Inisiasi merokok pada usia-usia awal ini lebih berbahaya daripada penggunaan awal pada usia-usia yang lebih tua karena pada umumnya akan menjadi prediktor bagi sejumlah problem pada remaja seperti putus sekolah, perilaku seks tidak sehat, dan delikuensi. Selain itu merokok merupakan pintu gerbang pertama untuk penyalahgunaan obat-obatan (Steinberg, 2002). Sejumlah studi krosseksional menunjukkan bahwa merokok berhubungan dengan penggunaan alkohol dan obat-obatan (Sequera & Brook, 2003). Menurut Shiffman dan Balabanis (Degruy dkk, 2002) prevalensi merokok di antara orang-orang yang kecanduan alkohol sebesar 80-95%, juga diestimasi bahwa 30% perokok diperkirakan sebagai alkoholik. Lebih lanjut dijelaskan bahwa remaja yang merokok 3 kali kemungkinan untuk menggunakan alkohol dan kemungkinan para perokok menjadi alkoholik 10 kali lebih besar daripada non perokok.
Secara ekonomis merokok merupakan kegiatan pemborosan karena perokok akan menghamburkan uang setiap hari minimal Rp 12.000, (diasumsikan harga rokok Rp. 600 perbatang), sehingga pengeluaran per bulan untuk rokok mencapai Rp. 360.000. Setiap tahun orang akan kehilangan dana sebesar Rp. 4.320.000 dan mengurangi pendapatan keluarga sekitar 25% untuk belanja rokok (Republika, 2005).
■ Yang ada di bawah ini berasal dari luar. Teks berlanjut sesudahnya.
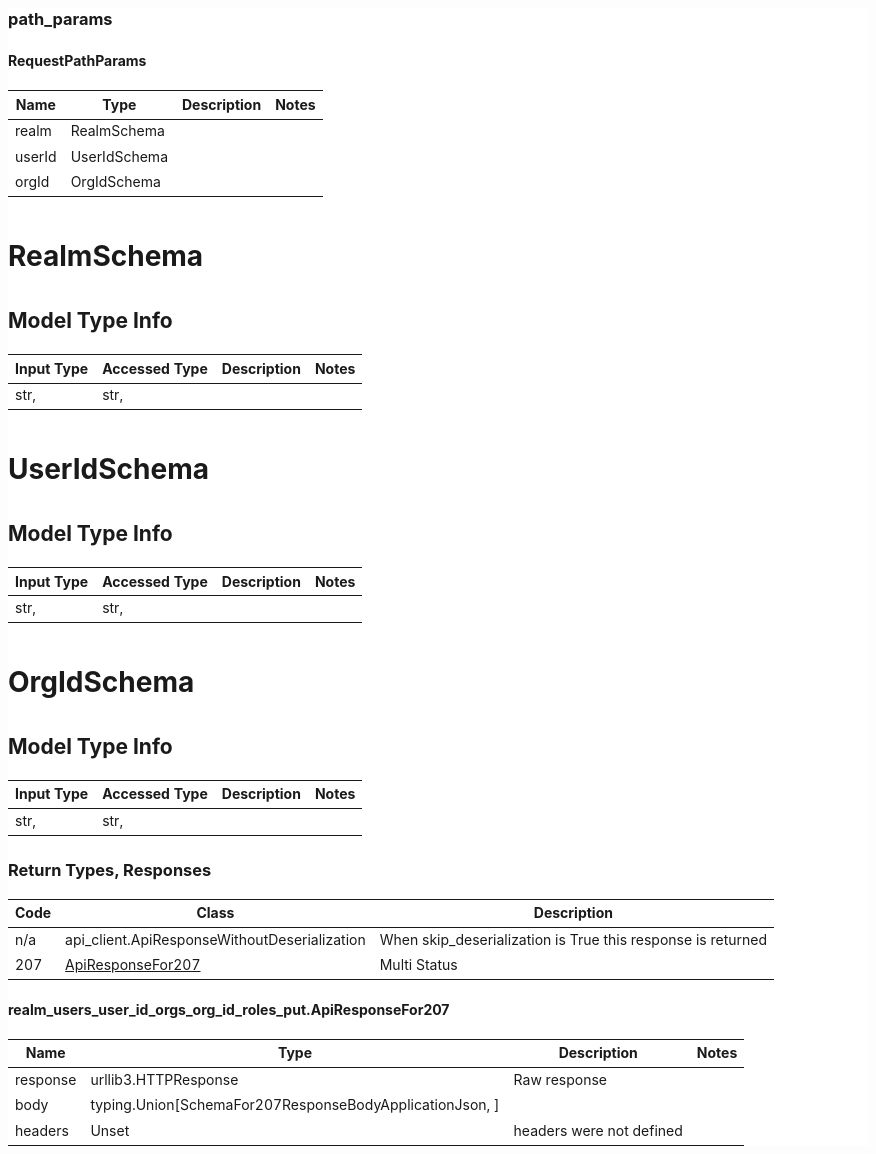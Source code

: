 ### path_params
#### RequestPathParams

Name | Type | Description  | Notes
------------- | ------------- | ------------- | -------------
realm | RealmSchema | | 
userId | UserIdSchema | | 
orgId | OrgIdSchema | | 

# RealmSchema

## Model Type Info
Input Type | Accessed Type | Description | Notes
------------ | ------------- | ------------- | -------------
str,  | str,  |  | 

# UserIdSchema

## Model Type Info
Input Type | Accessed Type | Description | Notes
------------ | ------------- | ------------- | -------------
str,  | str,  |  | 

# OrgIdSchema

## Model Type Info
Input Type | Accessed Type | Description | Notes
------------ | ------------- | ------------- | -------------
str,  | str,  |  | 

### Return Types, Responses

Code | Class | Description
------------- | ------------- | -------------
n/a | api_client.ApiResponseWithoutDeserialization | When skip_deserialization is True this response is returned
207 | [ApiResponseFor207](#realm_users_user_id_orgs_org_id_roles_put.ApiResponseFor207) | Multi Status

#### realm_users_user_id_orgs_org_id_roles_put.ApiResponseFor207
Name | Type | Description  | Notes
------------- | ------------- | ------------- | -------------
response | urllib3.HTTPResponse | Raw response |
body | typing.Union[SchemaFor207ResponseBodyApplicationJson, ] |  |
headers | Unset | headers were not defined |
Dalam lingkup negara meskipun nampaknya negara diuntungkan dengan adanya cukai rokok yang diterima setiap tahun mencapai 10 triliun tetapi di sisi lain setiap tahun negara kehilangan dana sekitar 30 triliun rupiah untuk biaya pengobatan penyakit akibat merokok (Republika, 2005). Tingginya perilaku merokok juga berpengaruh terhadap biaya perawatan kesehatan. Menurut estimasi Bank Dunia, di negara-negara dengan income yang tinggi perbandingan biaya perawatan kesehatan akibat perilaku merokok dengan biaya perawatan kesehatan tahunan adalah 6-15% : 1% (WHO Report, 2002). Besarnya perbedaan ini menunjukkan bahwa merokok memberikan konsekuensi biaya kesehatan yang tinggi.